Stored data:
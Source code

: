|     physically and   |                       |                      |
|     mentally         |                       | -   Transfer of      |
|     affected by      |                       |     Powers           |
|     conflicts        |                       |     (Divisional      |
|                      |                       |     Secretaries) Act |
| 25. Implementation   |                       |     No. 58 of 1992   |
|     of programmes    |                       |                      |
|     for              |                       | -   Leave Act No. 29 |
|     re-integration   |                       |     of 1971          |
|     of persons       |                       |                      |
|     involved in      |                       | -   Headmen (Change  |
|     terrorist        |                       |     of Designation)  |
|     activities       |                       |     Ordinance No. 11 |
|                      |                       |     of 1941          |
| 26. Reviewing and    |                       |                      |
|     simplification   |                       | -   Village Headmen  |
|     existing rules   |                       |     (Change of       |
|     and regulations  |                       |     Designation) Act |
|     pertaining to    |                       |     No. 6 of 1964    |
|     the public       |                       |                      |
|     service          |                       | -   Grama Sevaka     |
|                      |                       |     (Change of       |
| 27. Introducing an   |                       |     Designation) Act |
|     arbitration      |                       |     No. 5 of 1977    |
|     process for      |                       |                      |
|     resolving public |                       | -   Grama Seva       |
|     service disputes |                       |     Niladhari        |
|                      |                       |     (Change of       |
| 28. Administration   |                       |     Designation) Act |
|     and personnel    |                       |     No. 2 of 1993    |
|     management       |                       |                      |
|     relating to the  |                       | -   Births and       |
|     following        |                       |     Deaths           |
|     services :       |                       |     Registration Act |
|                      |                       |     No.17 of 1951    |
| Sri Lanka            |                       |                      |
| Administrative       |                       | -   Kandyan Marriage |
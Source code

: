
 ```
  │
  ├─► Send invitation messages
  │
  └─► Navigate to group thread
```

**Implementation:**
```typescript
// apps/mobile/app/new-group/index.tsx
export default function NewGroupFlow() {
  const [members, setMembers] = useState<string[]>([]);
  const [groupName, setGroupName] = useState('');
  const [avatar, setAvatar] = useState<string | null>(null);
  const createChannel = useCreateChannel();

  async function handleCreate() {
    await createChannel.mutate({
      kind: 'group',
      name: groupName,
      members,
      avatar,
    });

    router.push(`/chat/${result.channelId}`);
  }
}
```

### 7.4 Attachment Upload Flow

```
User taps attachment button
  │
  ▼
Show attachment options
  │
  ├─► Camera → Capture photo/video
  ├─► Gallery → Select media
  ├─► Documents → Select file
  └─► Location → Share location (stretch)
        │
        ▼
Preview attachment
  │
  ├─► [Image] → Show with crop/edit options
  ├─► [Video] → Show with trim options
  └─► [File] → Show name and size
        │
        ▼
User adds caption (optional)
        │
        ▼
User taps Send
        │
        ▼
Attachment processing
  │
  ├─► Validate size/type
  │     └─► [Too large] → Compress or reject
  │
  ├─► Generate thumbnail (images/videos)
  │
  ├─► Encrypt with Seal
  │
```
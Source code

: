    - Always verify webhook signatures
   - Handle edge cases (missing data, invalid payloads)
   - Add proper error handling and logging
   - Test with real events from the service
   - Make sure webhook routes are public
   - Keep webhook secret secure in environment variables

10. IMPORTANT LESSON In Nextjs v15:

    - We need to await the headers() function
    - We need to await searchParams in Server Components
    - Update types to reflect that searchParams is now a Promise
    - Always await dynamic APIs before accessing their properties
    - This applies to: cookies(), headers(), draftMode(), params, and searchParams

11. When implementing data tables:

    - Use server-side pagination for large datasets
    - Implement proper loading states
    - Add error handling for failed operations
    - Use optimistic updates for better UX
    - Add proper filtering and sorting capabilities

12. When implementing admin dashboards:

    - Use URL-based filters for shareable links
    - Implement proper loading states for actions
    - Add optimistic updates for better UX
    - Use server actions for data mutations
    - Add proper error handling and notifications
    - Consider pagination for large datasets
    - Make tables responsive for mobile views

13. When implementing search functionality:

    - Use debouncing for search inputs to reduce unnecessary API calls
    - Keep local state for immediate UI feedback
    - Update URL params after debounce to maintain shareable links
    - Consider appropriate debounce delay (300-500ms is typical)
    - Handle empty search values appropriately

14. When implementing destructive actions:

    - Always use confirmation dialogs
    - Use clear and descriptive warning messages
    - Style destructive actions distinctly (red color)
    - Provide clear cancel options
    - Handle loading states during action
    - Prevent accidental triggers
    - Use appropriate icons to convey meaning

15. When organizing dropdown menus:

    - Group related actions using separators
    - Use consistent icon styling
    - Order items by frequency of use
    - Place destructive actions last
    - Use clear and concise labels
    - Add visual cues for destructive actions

WHAT IS BEING ASKED: Wherever a line in the records above includes "Consider", count it, then give the total and nothing besides.

EXERCISE SOLUTION: 2